<<<<
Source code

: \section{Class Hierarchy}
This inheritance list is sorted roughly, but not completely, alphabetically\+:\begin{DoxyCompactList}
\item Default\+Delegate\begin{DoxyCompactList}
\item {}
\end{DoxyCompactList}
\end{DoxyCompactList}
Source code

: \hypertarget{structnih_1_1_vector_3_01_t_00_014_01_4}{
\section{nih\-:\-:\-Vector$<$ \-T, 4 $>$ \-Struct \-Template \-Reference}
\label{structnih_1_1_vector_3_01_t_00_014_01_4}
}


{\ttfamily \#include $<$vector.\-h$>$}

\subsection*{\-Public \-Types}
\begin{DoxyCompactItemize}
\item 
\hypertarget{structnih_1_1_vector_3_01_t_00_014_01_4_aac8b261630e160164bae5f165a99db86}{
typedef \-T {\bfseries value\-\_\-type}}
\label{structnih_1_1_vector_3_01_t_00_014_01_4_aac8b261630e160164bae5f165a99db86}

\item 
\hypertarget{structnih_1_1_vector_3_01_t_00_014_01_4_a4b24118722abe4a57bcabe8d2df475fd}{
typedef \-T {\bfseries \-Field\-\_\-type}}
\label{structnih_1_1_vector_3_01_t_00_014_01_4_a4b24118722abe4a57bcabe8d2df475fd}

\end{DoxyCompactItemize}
>>>>
This task calls for each line of the material that contains "DoxyCompactList".

▸ **Result**
This inheritance list is sorted roughly, but not completely, alphabetically\+:\begin{DoxyCompactList}
\item Default\+Delegate\begin{DoxyCompactList}
\end{DoxyCompactList}
\end{DoxyCompactList}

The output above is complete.